Peter Asch knows one of the keys to building a strong business lies in working with the people who work for him.
“The context is that we’re deep believers in training and in truly helping people to better themselves,” said Asch, who is the CEO of Twincraft Skincare. “People have to want to help themselves, and if they do, the company is open to it and we’ll also fund it. It’s all about inspiring people and helping them to have a better life.”
Asch’s Winooski-based soap and skincare company is a family business that was founded in Canada by his father and uncle in 1972. Six years later they expanded into Vermont, and in the early 1990s the company completely relocated to the Green Mountain State, where it has remained since. Today, Asch and his brother Richard continue to run the contract-manufacturing business that produces over 40 million bars of specialty soap and millions of bottles and jars of liquid soaps and skincare products annually. And part of what’s kept the company going strong for nearly half a century is that Twincraft’s employees are well taken care of.
“It’s been part of our ethos. I think we’ve deepened it over the last few years, but it’s always been part of the company,” he said. “It’s all about ‘how do you inspire people? How do you help people have a better life?’’’
Walking through the manufacturing, lab, and packing areas of the plant, Asch stops to talk and joke with employees, with many of whom he’s on a first-name basis. At one point he stops to introduce himself to a new employee who’s been with the company for just over a week. When asked if he’s enjoying his work, the employee smiles and says he is. Asch thanks him for his work, shakes his hand, and watches as another large sack of soap pellets gets emptied into a massive hopper. Knowing his employees, Asch said, goes hand-in-hand with empowering his employees.
Asch went on to describe the deep commitment Twincraft has for staff development and training and how that’s a growing part of the focus of his company. For a brief period from 2007 to 2011, the Asches sold their business to a public company. But when the chance to buy back Twincraft came up, Peter and Richard saw an opportunity to ensure the company would remain in Vermont and a chance to further strengthen the workforce of the Winooski-based company.
“When Rich and I bought the company back, we quadrupled our training budget,” Asch said while sitting in his modest office at the manufacturing facility.
That increase has allowed Twincraft to broaden the offerings it can make for these types of programs. The result has been a growing relationship with CCV in which the College provides training and educational opportunities to Twincraft employees.

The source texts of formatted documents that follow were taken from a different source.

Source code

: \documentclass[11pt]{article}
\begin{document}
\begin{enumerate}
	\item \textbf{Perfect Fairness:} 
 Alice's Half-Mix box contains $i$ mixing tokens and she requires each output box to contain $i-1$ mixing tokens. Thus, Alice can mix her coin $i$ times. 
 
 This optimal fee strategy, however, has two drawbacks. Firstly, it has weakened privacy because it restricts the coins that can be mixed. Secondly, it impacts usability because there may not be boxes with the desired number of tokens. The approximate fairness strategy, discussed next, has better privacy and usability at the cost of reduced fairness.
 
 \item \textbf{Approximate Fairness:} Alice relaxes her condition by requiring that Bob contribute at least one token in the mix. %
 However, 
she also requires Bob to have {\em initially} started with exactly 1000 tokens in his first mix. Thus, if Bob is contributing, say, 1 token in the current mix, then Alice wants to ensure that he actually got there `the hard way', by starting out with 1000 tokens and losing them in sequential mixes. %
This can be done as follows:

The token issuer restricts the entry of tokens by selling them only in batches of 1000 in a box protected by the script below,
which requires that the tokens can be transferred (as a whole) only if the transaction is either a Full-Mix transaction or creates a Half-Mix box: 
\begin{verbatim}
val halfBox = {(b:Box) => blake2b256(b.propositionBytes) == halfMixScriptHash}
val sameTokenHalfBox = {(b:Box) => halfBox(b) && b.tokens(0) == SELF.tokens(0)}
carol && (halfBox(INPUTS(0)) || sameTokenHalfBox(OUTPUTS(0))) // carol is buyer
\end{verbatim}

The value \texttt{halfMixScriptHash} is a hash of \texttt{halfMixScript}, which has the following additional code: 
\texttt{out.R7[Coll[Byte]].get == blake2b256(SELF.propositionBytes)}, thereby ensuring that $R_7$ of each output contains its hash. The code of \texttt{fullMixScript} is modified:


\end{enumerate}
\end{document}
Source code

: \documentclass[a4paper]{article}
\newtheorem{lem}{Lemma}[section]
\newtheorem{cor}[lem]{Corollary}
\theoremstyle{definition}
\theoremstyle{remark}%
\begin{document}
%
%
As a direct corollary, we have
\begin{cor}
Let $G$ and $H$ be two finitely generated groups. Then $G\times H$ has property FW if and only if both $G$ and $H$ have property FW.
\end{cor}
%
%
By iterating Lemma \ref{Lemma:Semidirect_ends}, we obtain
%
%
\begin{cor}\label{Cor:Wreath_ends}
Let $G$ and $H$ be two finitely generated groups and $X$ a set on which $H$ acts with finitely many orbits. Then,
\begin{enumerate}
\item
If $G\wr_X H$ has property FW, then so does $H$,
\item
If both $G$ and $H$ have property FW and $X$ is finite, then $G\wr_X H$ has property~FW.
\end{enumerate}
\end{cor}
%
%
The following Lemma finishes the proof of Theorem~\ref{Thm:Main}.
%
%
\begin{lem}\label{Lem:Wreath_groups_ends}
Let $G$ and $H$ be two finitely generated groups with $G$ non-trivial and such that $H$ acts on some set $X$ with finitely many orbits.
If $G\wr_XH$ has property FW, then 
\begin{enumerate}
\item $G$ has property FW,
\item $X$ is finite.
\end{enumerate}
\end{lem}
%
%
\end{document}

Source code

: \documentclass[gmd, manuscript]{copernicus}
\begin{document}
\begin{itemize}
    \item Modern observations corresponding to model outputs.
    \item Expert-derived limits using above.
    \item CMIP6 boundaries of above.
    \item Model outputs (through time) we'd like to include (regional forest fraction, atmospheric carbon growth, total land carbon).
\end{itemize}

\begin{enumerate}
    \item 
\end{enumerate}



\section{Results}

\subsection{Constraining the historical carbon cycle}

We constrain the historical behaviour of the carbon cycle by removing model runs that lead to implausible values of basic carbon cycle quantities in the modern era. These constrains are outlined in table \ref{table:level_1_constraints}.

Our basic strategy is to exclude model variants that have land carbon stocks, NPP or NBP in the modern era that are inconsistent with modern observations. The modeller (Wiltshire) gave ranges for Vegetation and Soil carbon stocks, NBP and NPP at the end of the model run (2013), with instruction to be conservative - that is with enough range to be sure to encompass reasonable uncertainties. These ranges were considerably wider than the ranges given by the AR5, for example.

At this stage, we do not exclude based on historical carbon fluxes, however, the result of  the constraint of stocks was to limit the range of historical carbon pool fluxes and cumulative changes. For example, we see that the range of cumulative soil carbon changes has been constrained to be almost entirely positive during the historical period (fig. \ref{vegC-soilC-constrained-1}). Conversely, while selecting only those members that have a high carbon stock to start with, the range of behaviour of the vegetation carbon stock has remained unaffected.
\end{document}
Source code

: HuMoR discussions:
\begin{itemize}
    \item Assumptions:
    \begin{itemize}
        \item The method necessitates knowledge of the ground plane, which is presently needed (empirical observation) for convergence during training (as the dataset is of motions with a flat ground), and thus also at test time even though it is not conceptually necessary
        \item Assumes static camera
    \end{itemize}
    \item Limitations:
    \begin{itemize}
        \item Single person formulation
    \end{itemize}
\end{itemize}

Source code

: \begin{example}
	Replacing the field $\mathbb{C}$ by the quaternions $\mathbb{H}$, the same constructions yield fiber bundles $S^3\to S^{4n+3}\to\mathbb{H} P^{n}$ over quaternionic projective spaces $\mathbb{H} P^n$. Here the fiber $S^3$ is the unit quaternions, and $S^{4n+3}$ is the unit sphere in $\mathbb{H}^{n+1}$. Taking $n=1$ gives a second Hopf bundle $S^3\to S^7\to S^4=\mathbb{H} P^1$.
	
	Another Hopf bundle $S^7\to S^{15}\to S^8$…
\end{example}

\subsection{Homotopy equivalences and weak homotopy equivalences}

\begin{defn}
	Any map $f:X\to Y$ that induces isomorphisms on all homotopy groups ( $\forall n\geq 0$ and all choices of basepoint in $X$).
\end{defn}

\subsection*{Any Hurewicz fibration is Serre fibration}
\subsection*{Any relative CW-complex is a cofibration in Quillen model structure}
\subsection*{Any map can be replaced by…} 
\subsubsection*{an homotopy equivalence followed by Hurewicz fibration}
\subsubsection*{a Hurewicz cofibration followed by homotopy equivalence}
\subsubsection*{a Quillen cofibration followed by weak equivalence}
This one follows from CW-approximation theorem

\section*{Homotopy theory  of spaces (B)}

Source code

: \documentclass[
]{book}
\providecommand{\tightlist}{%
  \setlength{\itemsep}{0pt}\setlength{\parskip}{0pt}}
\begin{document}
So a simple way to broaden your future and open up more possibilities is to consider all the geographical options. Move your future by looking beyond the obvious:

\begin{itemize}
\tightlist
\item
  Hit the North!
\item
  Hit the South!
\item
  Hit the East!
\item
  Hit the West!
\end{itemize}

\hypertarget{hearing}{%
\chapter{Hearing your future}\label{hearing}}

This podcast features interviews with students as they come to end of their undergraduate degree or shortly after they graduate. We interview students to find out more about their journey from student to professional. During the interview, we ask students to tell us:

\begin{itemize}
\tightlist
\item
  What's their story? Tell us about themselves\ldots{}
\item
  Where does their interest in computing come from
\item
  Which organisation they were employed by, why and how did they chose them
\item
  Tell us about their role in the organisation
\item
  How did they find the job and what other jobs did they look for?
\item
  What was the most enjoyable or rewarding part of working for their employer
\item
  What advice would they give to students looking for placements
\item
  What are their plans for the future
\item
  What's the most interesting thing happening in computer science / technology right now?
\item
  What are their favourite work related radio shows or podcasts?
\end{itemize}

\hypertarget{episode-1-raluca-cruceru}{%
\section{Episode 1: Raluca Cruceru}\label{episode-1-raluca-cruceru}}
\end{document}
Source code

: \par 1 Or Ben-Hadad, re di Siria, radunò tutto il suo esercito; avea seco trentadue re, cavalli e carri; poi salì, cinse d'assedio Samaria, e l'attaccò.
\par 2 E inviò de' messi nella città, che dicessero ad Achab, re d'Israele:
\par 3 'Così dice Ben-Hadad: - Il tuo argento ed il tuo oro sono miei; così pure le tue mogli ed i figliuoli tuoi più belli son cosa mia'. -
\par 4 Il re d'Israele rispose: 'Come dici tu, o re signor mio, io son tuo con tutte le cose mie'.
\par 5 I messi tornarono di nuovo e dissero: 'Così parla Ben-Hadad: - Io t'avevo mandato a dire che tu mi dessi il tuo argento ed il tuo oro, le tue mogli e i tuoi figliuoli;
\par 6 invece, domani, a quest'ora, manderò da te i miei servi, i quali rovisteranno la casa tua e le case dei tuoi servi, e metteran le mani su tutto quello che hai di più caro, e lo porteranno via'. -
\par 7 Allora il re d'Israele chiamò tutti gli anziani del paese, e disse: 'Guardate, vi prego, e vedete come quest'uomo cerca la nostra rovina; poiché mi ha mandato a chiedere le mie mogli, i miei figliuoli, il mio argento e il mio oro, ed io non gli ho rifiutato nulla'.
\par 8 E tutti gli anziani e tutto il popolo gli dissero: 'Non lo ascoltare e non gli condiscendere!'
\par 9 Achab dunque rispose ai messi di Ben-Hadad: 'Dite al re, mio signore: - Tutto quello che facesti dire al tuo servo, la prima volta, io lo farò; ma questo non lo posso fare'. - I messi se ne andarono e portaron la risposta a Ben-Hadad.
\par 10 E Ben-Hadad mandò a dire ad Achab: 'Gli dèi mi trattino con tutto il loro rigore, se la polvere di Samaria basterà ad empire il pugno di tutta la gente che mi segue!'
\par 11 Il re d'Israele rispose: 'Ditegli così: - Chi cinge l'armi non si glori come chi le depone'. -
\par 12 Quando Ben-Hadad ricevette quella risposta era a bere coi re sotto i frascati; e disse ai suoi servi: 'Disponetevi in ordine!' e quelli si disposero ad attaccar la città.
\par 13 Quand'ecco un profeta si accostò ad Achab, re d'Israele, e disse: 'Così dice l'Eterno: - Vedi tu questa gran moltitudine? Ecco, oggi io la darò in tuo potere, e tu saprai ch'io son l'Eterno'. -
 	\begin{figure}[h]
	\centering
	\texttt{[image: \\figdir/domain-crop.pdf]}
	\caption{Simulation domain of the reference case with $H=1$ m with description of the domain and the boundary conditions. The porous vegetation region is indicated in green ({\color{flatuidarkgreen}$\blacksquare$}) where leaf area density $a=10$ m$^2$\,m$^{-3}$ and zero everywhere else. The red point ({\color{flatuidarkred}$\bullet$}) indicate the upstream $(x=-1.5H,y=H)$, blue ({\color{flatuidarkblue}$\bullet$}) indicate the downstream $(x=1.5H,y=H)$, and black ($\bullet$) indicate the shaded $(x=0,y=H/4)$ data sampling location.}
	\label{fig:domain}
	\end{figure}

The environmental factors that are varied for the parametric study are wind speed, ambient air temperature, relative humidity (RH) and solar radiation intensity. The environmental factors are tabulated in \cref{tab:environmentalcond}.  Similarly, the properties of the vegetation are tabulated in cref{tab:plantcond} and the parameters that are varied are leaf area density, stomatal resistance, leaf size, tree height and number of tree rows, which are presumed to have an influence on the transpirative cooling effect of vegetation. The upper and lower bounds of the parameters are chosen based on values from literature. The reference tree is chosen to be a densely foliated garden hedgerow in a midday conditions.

“Our workforce team spent some time with key leadership at Twincraft to learn about the company, their workforce challenges, and their future goals and plans,” said Penne Lynch, executive director of CCV’s workforce education programs. “Twincraft had identified the need to grow leadership skills across their organization, and with that in mind we decided an on-site Principles of Supervision course would be a good approach.”
According to Asch, CCV’s workforce education team brought the course to Twincraft’s Winooski facility and about a dozen middle managers participated in the program. The curriculum included material he refers to as “the pillars of management,” i.e. effective communication, goal setting, delegation, how to hire people, and then how to inspire those people.
“The response was awesome,” Asch said. “Anytime people are helped to better themselves in life, that’s a big deal; that touches people’s hearts.”
For Twincraft, the ability to host the course onsite also helped to make the course a company-wide success.
“It was great that people didn’t need to schlep over to CCV; they could just do the course right here,” he said. “And it allowed us to get both shifts, too. You know, one’s ending, one’s beginning, we held the course right in the middle.”
As of now, there are plans to offer more training at the company. Both Asch and Lynch echoed the sentiment that it’s not a question of whether CCV and Twincraft partner for another course, rather how and when it will happen.
“Our current work with Twincraft includes a collaboration between CCV, Vermont Adult Learning and Working Bridges to teach English language skills focused on those that are needed in a manufacturing facility,” Lynch said. “The program is offered to temporary and permanent employees and focuses on teaching English, workplace safety and cultural diversity in the workplace. Our hope is to offer the Certified Production Technician training program, once employees have the skills needed to be successful in the training.”
At this point, Asch says the company is in a period of strong growth having recently opened a second liquid skincare facility in Essex.
“We are manufacturing skincare products including sun protection SPF’s, oils, creams, and body butters–– all truly excellent products,” Asch said. “Last year we hired 35 additional full-time people. We are growing and progressing into the future.”
That, he says, has made everybody at Twincraft feel good about the work they’re doing. But, he says, the company won’t be resting on its laurels when it comes to training employees and helping them better themselves both in their work and in life.
“We’re serious about it,” Asch said, “and you know anything our employees learn here they can take home and have better relations with anybody they interact with because they’re learning skills they can apply anywhere in life.”